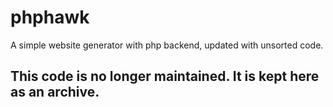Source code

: phphawk
=======

A simple website generator with php backend, updated with unsorted code.

## This code is no longer maintained. It is kept here as an archive.
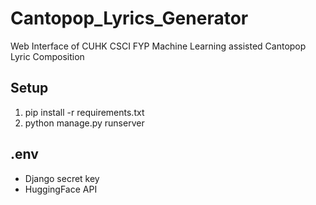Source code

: # Cantopop_Lyrics_Generator
Web Interface of CUHK CSCI FYP Machine Learning assisted Cantopop Lyric Composition

 ## Setup
 1. pip install -r requirements.txt
 2. python manage.py runserver

## .env
- Django secret key
- HuggingFace API
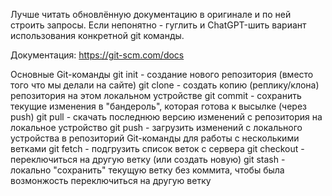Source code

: Лучше читать обновлённую документацию в оригинале и по ней строить запросы. Если непонятно - гуглить и ChatGPT-шить вариант использования конкретной git команды.

Документация: https://git-scm.com/docs

Основные Git-команды
git init - создание нового репозитория (вместо того что мы делали на сайте)
git clone - создать копию (реплику/клона) репозитория на этом локальном устройстве
git commit - сохранить текущие изменения в "бандероль", которая готова к высылке (через push)
git pull - скачать последнюю версию изменений с репозитория на локальное устройство
git push - загрузить изменений с локального устройства в репозиторий
Git-команды для работы с несколькими ветками
git fetch - подгрузить список веток с сервера
git checkout - переключиться на другую ветку (или создать новую)
git stash - локально "сохранить" текущую ветку без коммита, чтобы была возмонжость переключиться на другую ветку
..............................
EXERCISE DETAILS: Above are some lines. Repeat exactly, and only, those from the line that has "git commit - сохранить" through the line that has "git push - загрузить".

RESPONSE TO THE TASK:
git commit - сохранить текущие изменения в "бандероль", которая готова к высылке (через push)
git pull - скачать последнюю версию изменений с репозитория на локальное устройство
git push - загрузить изменений с локального устройства в репозиторий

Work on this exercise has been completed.